With the resultant commercial development, the surrounding area has grown into a thriving market and traditional urban center, with more than a 100 stores (most of them nearly a century old) selling all kinds of local products. The temple has become the core of the Old City of Shanghai’s well-known City God Temple Scenic Region, which includes the handicrafts and traditional art works Yuyuan Market.
The Three City Gods
Many walled cities in ancient China had one temple dedicated to the patron gods of the city. City God Temple was built in Shanghai to commemorate its urban municipal status, and three chosen city gods were regarded as patron saints of the city:
Huo Guang, a famous general in the Western Han Dynasty and a national martial icon.
Qin Yubo, who served in the late Yuan Dynasty civil service as chief Imperial examiner.
Chen Huacheng, a Qing Dynasty general, who defended Shanghai during the Anglo-Chinese War and was killed in battle against the British in 1842.
Nine Halls Of City God Temple
It is an ornate building covering over 2000 square meters.

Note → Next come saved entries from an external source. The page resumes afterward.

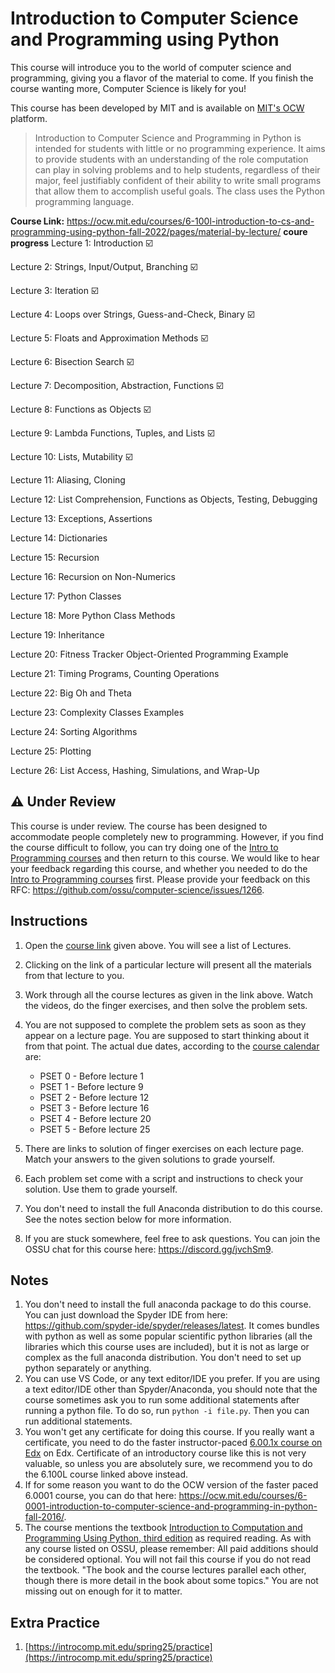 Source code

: # Introduction to Computer Science and Programming using Python

This course will introduce you to the world of computer science and programming, giving you a flavor of the material to come. If you finish the course wanting more, Computer Science is likely for you!

This course has been developed by MIT and is available on [MIT's OCW](https://ocw.mit.edu) platform.

> Introduction to Computer Science and Programming in Python is intended for students with little or no programming experience. It aims to provide students with an understanding of the role computation can play in solving problems and to help students, regardless of their major, feel justifiably confident of their ability to write small programs that allow them to accomplish useful goals. The class uses the Python programming language.

**Course Link:** <https://ocw.mit.edu/courses/6-100l-introduction-to-cs-and-programming-using-python-fall-2022/pages/material-by-lecture/>
**coure progress**
Lecture 1: Introduction ☑️

Lecture 2: Strings, Input/Output, Branching ☑️

Lecture 3: Iteration ☑️

Lecture 4: Loops over Strings, Guess-and-Check, Binary ☑️

Lecture 5: Floats and Approximation Methods ☑️

Lecture 6: Bisection Search ☑️

Lecture 7: Decomposition, Abstraction, Functions ☑️

Lecture 8: Functions as Objects ☑️

Lecture 9: Lambda Functions, Tuples, and Lists ☑️

Lecture 10: Lists, Mutability ☑️

Lecture 11: Aliasing, Cloning

Lecture 12: List Comprehension, Functions as Objects, Testing, Debugging

Lecture 13: Exceptions, Assertions

Lecture 14: Dictionaries

Lecture 15: Recursion

Lecture 16: Recursion on Non-Numerics

Lecture 17: Python Classes

Lecture 18: More Python Class Methods

Lecture 19: Inheritance

Lecture 20: Fitness Tracker Object-Oriented Programming Example

Lecture 21: Timing Programs, Counting Operations

Lecture 22: Big Oh and Theta

Lecture 23: Complexity Classes Examples

Lecture 24: Sorting Algorithms

Lecture 25: Plotting

Lecture 26: List Access, Hashing, Simulations, and Wrap-Up
## ⚠️ Under Review

This course is under review. The course has been designed to accommodate people completely new to programming. However, if you find the course difficult to follow, you can try doing one of the [Intro to Programming courses](../intro-programming/README.md) and then return to this course. We would like to hear your feedback regarding this course, and whether you needed to do the [Intro to Programming courses](../intro-programming/README.md) first. Please provide your feedback on this RFC: <https://github.com/ossu/computer-science/issues/1266>.

## Instructions

1. Open the [course link](https://ocw.mit.edu/courses/6-100l-introduction-to-cs-and-programming-using-python-fall-2022/pages/material-by-lecture/) given above. You will see a list of Lectures.
2. Clicking on the link of a particular lecture will present all the materials from that lecture to you.
3. Work through all the course lectures as given in the link above. Watch the videos, do the finger exercises, and then solve the problem sets.
4. You are not supposed to complete the problem sets as soon as they appear on a lecture page. You are supposed to start thinking about it from that point. The actual due dates, according to the [course calendar](https://ocw.mit.edu/courses/6-100l-introduction-to-cs-and-programming-using-python-fall-2022/pages/calendar/) are:

   - PSET 0 - Before lecture 1
   - PSET 1 - Before lecture 9
   - PSET 2 - Before lecture 12
   - PSET 3 - Before lecture 16
   - PSET 4 - Before lecture 20
   - PSET 5 - Before lecture 25

6. There are links to solution of finger exercises on each lecture page. Match your answers to the given solutions to grade yourself.
7. Each problem set come with a script and instructions to check your solution. Use them to grade yourself.
8. You don't need to install the full Anaconda distribution to do this course. See the notes section below for more information.
9. If you are stuck somewhere, feel free to ask questions. You can join the OSSU chat for this course here: <https://discord.gg/jvchSm9>.

## Notes

1. You don't need to install the full anaconda package to do this course. You can just download the Spyder IDE from here: <https://github.com/spyder-ide/spyder/releases/latest>. It comes bundles with python as well as some popular scientific python libraries (all the libraries which this course uses are included), but it is not as large or complex as the full anaconda distribution. You don't need to set up python separately or anything.
2. You can use VS Code, or any text editor/IDE you prefer. If you are using a text editor/IDE other than Spyder/Anaconda, you should note that the course sometimes ask you to run some additional statements after running a python file. To do so, run `python -i file.py`. Then you can run additional statements. 
3. You won't get any certificate for doing this course. If you really want a certificate, you need to do the faster instructor-paced [6.00.1x course on Edx](https://www.edx.org/course/introduction-to-computer-science-and-programming-7) on Edx. Certificate of an introductory course like this is not very valuable, so unless you are absolutely sure, we recommend you to do the 6.100L course linked above instead.
4. If for some reason you want to do the OCW version of the faster paced 6.0001 course, you can do that here: <https://ocw.mit.edu/courses/6-0001-introduction-to-computer-science-and-programming-in-python-fall-2016/>.
5. The course mentions the textbook [Introduction to Computation and Programming Using Python, third edition](https://mitpress.mit.edu/9780262542364/introduction-to-computation-and-programming-using-python/) as required reading. As with any course listed on OSSU, please remember: All paid additions should be considered optional. You will not fail this course if you do not read the textbook. "The book and the course lectures parallel each other, though there is more detail in the book about some topics." You are not missing out on enough for it to matter.

## Extra Practice

1. [https://introcomp.mit.edu/spring25/practice](https://introcomp.mit.edu/spring25/practice)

Its main feature is its nine halls including the Fumu Hall, the Fortuna Hall, the Cihang Hall, the Chenghuang Hall, the Niangniang Hall, the Guansheng Hall, the Wenchang Hall, and the Yuanchen Hall. Huo Guang Hall or the Grand Hall is the main hall of the temple, in which the Eight Immortals of Taoism are carved into its archway.
History of City God Temple
City God Temple has a rich history of more than 600 years.
- The temple was built in the Yongle Period of the Ming Dynasty, in 1403.
- The temple became popular during the Qing Dynasty, and its surrounding area became a bustling commercial district.
- The Grand Hall was damaged by fire in 1924 and rebuilt in 1926 along the traditional Chinese architectural style.
- In 1951, the temple was given to the Shanghai Taoist Association and converted into a Taoist center.
- During the Cultural Revolution (1966 – 1976), the temple was shut down and was used for other purposes; its main hall served as a jewelry store for many years.
- The site was converted back to a temple in 1994.
- It underwent complete renovation and restoration in 2005.
- In October 2006 it was reconsecrated by Taoist clergymen with resident Taoists priests, and reopened to the public as a place of worship.
Entrance Fee: CNY 10
Opening Hours: 8:30 AM – 4:00 PM
5 Things to Do in City God Temple
- Visit the nine halls of the temple, each one full of statues, relics, and murals of various deities.
- Check out the artwork and the gift shop located in the art arena.
- The City God Temple and its surrounding area are the perfect stage to witness Shanghai’s folk customs and activities including acrobatic performances, tea ceremonies, and calligraphy lessons.
- Attend some of the several traditional festivals that are celebrated here, including the lantern show during the Lantern Festival and the Double Ninth Festival. If you are not afraid of large crowds, it may be one of the best times to visit the City God Temple for an authentic Chinese cultural experience.
- The City God Temple is famous for its local snacks square, open till 9 pm with long queues for its delicacies including steamed buns and rice cakes. Its guests list includes Queen Elizabeth II and former American president Bill Clinton.
Tips For City God Temple
- If you are interested in the souvenirs in the market area, remember to bargain for fair prices.
- To avoid big crowds, visit on weekdays and in the daytime; be careful of your belongings at all times, as this crowded place is known for pick-pockets.
- To fully enjoy the marvelous architecture of the temple, try to visit it at both day and night times for its different views.
Recommended Hotels Near City God Temple
Getting to City God Temple
Take metro line 10 and get off at Yu Garden Station. Leave from exit 3. Walk south along South Henan Rd. for five minutes and then walk east along Middle Fangbang Rd. for another five minutes to the temple.
1. Take bus 932 and get off at City God Temple Station.
2. Take bus 11, 26, 64, 304, 736, 805, 920, 926 or 930 and get off at Xinbeimen Station.
3. Take City Sightseeing Bus Line 1, Line 3 or Line 5 to get there.